Cristina Grigoraș

Personal information
- Born: 25 April 1990 (age 36) Huși, Romania

Medal record
Women's rowing
Representing Romania
World Championships
| Silver medal – second place | 2013 Chungjiu | W8+ |
European Championships
| Gold medal – first place | 2011 Plovdiv | W8+ |
| Gold medal – first place | 2012 Varese | W8+ |
| Gold medal – first place | 2013 Sevilla | W8+ |
| Gold medal – first place | 2013 Sevilla | W2- |
| Silver medal – second place | 2014 Belgrade | W2- |
| Bronze medal – third place | 2009 Brest | W4x |

= Cristina Grigoraș =

Romanian rower (born 1990)

Cristina Grigoraș (born 25 April 1990 in Huși) is a Romanian rower. She finished 4th in the eight at the 2012 Summer Olympics.

==Junior career==
Grigoraș was part of the Romanian junior women's eight who won the 2007 Junior World Championship. She won the silver medal at the 2008 Junior World Championship in the junior women's pair with Andreea Boghian.
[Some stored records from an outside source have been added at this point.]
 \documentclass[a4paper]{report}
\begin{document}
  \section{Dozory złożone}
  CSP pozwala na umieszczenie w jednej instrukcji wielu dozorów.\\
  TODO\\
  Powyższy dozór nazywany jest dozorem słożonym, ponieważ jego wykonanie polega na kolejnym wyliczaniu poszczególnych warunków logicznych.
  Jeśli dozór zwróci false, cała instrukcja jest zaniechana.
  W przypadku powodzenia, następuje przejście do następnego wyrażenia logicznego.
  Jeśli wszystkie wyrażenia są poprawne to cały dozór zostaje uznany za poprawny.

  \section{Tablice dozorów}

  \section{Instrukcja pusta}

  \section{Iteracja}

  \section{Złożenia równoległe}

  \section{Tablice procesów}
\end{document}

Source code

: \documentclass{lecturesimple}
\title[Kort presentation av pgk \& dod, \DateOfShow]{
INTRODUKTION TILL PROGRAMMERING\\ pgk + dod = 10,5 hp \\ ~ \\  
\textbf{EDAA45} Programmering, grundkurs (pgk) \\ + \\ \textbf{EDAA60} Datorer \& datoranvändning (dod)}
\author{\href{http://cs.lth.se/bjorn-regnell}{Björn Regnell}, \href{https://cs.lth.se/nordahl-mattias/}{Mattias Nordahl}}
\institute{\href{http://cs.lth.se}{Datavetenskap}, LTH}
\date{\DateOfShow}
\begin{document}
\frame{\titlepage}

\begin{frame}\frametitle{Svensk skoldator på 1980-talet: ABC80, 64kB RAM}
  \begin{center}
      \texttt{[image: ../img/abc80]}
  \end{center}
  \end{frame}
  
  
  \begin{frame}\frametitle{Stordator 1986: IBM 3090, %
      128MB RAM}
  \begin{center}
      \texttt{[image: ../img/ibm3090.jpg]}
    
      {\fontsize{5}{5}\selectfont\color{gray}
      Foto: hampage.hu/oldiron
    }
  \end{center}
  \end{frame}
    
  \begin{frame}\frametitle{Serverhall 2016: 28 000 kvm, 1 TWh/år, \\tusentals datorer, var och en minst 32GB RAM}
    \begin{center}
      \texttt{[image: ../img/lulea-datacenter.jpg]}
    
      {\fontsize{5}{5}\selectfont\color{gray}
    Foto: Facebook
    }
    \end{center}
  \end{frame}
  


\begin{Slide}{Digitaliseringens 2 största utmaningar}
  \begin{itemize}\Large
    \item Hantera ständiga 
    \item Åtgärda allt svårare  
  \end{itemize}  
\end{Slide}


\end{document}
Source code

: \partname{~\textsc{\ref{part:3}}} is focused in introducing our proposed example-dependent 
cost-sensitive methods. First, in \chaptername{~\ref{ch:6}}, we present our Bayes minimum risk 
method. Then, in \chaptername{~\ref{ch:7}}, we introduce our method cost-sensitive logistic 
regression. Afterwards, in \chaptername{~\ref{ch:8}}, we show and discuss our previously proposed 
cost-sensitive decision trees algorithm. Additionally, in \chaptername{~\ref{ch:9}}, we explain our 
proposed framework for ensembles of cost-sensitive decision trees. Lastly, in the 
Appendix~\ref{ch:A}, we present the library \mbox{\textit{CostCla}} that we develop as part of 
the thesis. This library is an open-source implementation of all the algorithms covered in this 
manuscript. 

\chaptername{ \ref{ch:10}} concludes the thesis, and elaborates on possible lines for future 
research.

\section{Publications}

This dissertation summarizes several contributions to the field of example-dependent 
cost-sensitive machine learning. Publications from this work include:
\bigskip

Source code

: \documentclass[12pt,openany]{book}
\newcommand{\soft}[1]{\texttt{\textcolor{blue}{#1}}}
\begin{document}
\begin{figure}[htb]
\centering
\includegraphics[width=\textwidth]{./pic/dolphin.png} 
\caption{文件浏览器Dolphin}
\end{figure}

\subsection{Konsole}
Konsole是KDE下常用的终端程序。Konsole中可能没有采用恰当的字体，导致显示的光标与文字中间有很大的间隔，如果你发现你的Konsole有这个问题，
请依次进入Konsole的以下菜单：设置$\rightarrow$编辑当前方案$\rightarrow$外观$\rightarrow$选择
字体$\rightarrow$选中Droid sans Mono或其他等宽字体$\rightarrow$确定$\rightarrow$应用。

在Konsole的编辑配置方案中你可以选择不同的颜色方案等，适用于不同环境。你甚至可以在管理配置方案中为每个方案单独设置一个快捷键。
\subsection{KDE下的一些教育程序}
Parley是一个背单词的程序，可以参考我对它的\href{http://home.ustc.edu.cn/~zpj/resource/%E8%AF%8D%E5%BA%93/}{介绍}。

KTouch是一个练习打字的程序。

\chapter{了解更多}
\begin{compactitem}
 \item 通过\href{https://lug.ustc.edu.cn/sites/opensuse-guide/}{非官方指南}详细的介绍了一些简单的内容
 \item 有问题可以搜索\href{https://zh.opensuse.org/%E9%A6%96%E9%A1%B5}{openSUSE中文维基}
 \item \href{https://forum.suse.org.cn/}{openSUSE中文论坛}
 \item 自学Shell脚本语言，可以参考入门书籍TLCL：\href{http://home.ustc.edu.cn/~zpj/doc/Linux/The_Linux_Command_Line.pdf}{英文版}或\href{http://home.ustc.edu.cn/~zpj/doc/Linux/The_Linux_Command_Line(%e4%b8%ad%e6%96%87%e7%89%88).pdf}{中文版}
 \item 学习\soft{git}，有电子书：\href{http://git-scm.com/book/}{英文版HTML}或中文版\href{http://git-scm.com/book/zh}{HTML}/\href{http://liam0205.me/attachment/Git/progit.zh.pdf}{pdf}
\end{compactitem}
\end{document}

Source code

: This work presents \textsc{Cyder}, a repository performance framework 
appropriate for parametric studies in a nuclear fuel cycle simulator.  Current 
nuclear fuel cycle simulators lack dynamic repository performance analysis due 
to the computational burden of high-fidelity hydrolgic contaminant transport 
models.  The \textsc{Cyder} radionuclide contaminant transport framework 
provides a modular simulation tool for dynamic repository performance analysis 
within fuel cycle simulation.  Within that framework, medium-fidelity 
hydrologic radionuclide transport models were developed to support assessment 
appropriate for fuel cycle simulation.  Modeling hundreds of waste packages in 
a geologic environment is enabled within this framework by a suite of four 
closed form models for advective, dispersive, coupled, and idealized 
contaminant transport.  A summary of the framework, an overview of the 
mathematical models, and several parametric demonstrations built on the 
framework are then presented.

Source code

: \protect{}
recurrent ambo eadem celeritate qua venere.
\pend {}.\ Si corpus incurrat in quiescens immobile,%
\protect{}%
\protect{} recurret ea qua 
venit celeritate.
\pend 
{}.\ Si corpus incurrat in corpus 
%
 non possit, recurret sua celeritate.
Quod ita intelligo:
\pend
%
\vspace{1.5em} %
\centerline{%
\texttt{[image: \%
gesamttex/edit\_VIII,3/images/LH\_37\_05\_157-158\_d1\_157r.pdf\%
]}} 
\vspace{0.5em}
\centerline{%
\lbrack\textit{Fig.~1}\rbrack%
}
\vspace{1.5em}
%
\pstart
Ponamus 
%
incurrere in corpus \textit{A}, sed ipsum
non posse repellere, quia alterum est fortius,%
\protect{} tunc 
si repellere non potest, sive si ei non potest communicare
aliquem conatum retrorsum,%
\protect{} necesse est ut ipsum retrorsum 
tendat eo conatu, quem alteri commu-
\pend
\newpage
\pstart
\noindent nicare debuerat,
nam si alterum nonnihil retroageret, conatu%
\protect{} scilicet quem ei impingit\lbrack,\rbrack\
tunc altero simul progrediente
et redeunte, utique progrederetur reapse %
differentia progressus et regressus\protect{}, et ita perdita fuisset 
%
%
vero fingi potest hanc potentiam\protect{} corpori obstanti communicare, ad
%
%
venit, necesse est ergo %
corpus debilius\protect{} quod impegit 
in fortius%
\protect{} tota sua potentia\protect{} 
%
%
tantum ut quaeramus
She also won bronze as part of the Romanian women's quadruple sculls team at the 2010 World U-23 Championship. Grigoraș and Boghian won silver in the women's pair at the 2011 World U-23 Championship.

==Senior career==
Grigoraș was part of the women's eight that won gold at the 2012 European Championships, and won the women's pair with Boghian. In 2013, Grigoraș and Boghian won the gold medal in the women's pair. That year Grigoraș was part of the Romanian women's eight team that won silver at the World Championships.

In 2014 Grigoraș and Laura Oprea won the silver medal in the women's pair at the European Championships. A year later, the team won the bronze medal at the European Championships.